> _INPUT FOR THIS TASK_
------------------------------------------------------------------------

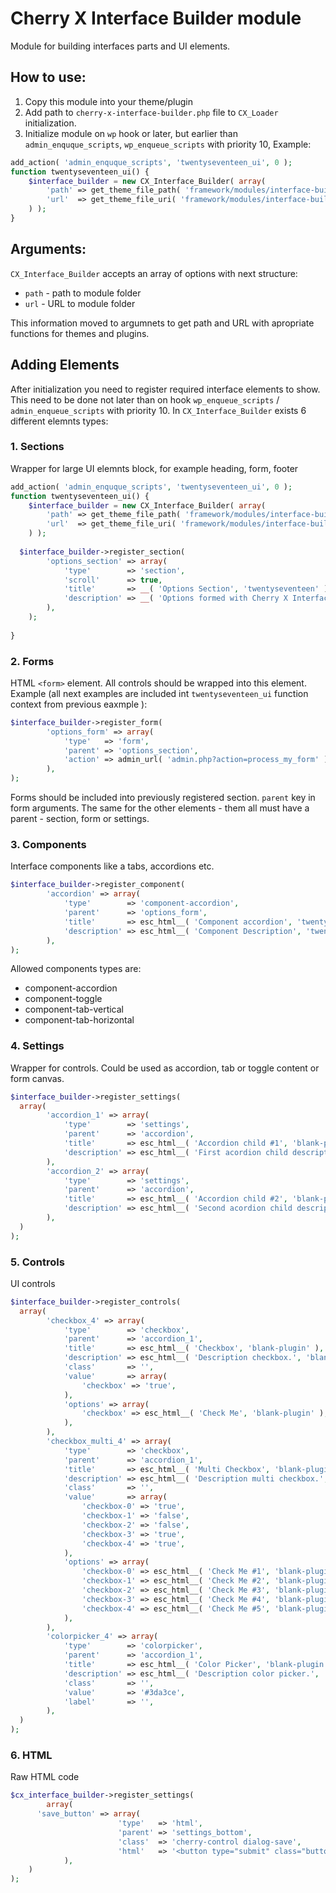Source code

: # Cherry X Interface Builder module

Module for building interfaces parts and UI elements.

## How to use:

1. Copy this module into your theme/plugin
2. Add path to `cherry-x-interface-builder.php` file to `CX_Loader` initialization.
3. Initialize module on `wp` hook or later, but earlier than `admin_enquque_scripts`, `wp_enqueue_scripts` with priority 10, Example:

```php
add_action( 'admin_enquque_scripts', 'twentyseventeen_ui', 0 );
function twentyseventeen_ui() {
	$interface_builder = new CX_Interface_Builder( array(
		'path' => get_theme_file_path( 'framework/modules/interface-builder/' ),
		'url'  => get_theme_file_uri( 'framework/modules/interface-builder/' ),
	) );
}
```

## Arguments:
`CX_Interface_Builder` accepts an array of options with next structure:
* `path` - path to module folder 
* `url` - URL to module folder

This information moved to argumnets to get path and URL with apropriate functions for themes and plugins.

## Adding Elements

After initialization you need to register required interface elements to show. This need to be done not later than on hook `wp_enqueue_scripts` / `admin_enqueue_scripts` with priority 10.
In `CX_Interface_Builder` exists 6 different elemnts types:

### 1. Sections

Wrapper for large UI elemnts block, for example heading, form, footer

```php
add_action( 'admin_enquque_scripts', 'twentyseventeen_ui', 0 );
function twentyseventeen_ui() {
	$interface_builder = new CX_Interface_Builder( array(
		'path' => get_theme_file_path( 'framework/modules/interface-builder/' ),
		'url'  => get_theme_file_uri( 'framework/modules/interface-builder/' ),
	) );
  
  $interface_builder->register_section(
		'options_section' => array(
			'type'        => 'section',
			'scroll'      => true,
			'title'       => __( 'Options Section', 'twentyseventeen' ),
			'description' => __( 'Options formed with Cherry X Interface Builder.', 'twentyseventeen' ),
		),
	);
  
}
```
### 2. Forms

HTML `<form>` element. All controls should be wrapped into this element. Example (all next examples are included int `twentyseventeen_ui` function context from previous eaxmple ):

```php
$interface_builder->register_form(
		'options_form' => array(
			'type'   => 'form',
			'parent' => 'options_section',
			'action' => admin_url( 'admin.php?action=process_my_form' ),
		),
);
```

Forms should be included into previously registered section. `parent` key in form arguments. The same for the other elements - them all must have a parent - section, form or settings.

### 3. Components

Interface components like a tabs, accordions etc.

```php
$interface_builder->register_component(
		'accordion' => array(
			'type'        => 'component-accordion',
			'parent'      => 'options_form',
			'title'       => esc_html__( 'Component accordion', 'twentyseventeen' ),
			'description' => esc_html__( 'Component Description', 'twentyseventeen' ),
		),
);
```
Allowed components types are: 
* component-accordion
* component-toggle
* component-tab-vertical
* component-tab-horizontal

### 4. Settings

Wrapper for controls. Could be used as accordion, tab or toggle content or form canvas.

```php
$interface_builder->register_settings(
  array(
		'accordion_1' => array(
			'type'        => 'settings',
			'parent'      => 'accordion',
			'title'       => esc_html__( 'Accordion child #1', 'blank-plugin' ),
			'description' => esc_html__( 'First acordion child description.', 'blank-plugin' ),
		),
		'accordion_2' => array(
			'type'        => 'settings',
			'parent'      => 'accordion',
			'title'       => esc_html__( 'Accordion child #2', 'blank-plugin' ),
			'description' => esc_html__( 'Second acordion child description.', 'blank-plugin' ),
		),
  )
);
```
  
### 5. Controls

UI controls

```php
$interface_builder->register_controls(
  array(
		'checkbox_4' => array(
			'type'        => 'checkbox',
			'parent'      => 'accordion_1',
			'title'       => esc_html__( 'Checkbox', 'blank-plugin' ),
			'description' => esc_html__( 'Description checkbox.', 'blank-plugin' ),
			'class'       => '',
			'value'       => array(
				'checkbox' => 'true',
			),
			'options' => array(
				'checkbox' => esc_html__( 'Check Me', 'blank-plugin' ),
			),
		),
		'checkbox_multi_4' => array(
			'type'        => 'checkbox',
			'parent'      => 'accordion_1',
			'title'       => esc_html__( 'Multi Checkbox', 'blank-plugin' ),
			'description' => esc_html__( 'Description multi checkbox.', 'blank-plugin' ),
			'class'       => '',
			'value'       => array(
				'checkbox-0' => 'true',
				'checkbox-1' => 'false',
				'checkbox-2' => 'false',
				'checkbox-3' => 'true',
				'checkbox-4' => 'true',
			),
			'options' => array(
				'checkbox-0' => esc_html__( 'Check Me #1', 'blank-plugin' ),
				'checkbox-1' => esc_html__( 'Check Me #2', 'blank-plugin' ),
				'checkbox-2' => esc_html__( 'Check Me #3', 'blank-plugin' ),
				'checkbox-3' => esc_html__( 'Check Me #4', 'blank-plugin' ),
				'checkbox-4' => esc_html__( 'Check Me #5', 'blank-plugin' ),
			),
		),
		'colorpicker_4' => array(
			'type'        => 'colorpicker',
			'parent'      => 'accordion_1',
			'title'       => esc_html__( 'Color Picker', 'blank-plugin' ),
			'description' => esc_html__( 'Description color picker.', 'blank-plugin' ),
			'class'       => '',
			'value'       => '#3da3ce',
			'label'       => '',
		),
  )
);
```
### 6. HTML

Raw HTML code

```php
$cx_interface_builder->register_settings(
		array(
      'save_button' => array(
						'type'   => 'html',
						'parent' => 'settings_bottom',
						'class'  => 'cherry-control dialog-save',
						'html'   => '<button type="submit" class="button button-primary">' . esc_html__( 'Save', 'blank-plugin' ) . '</button>',
			),
    )
);
```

------------------------------------------------------------------------

> _REQUIREMENT_
Take the lines from the first line of the entries through the line with "URL to module folder", inclusive, and give them again exactly, minus any pictures.

> _RESPONSE_
Source code

: # Cherry X Interface Builder module

Module for building interfaces parts and UI elements.

## How to use:

1. Copy this module into your theme/plugin
2. Add path to `cherry-x-interface-builder.php` file to `CX_Loader` initialization.
3. Initialize module on `wp` hook or later, but earlier than `admin_enquque_scripts`, `wp_enqueue_scripts` with priority 10, Example:

```php
add_action( 'admin_enquque_scripts', 'twentyseventeen_ui', 0 );
function twentyseventeen_ui() {
	$interface_builder = new CX_Interface_Builder( array(
		'path' => get_theme_file_path( 'framework/modules/interface-builder/' ),
		'url'  => get_theme_file_uri( 'framework/modules/interface-builder/' ),
	) );
}
```

## Arguments:
`CX_Interface_Builder` accepts an array of options with next structure:
* `path` - path to module folder 
* `url` - URL to module folder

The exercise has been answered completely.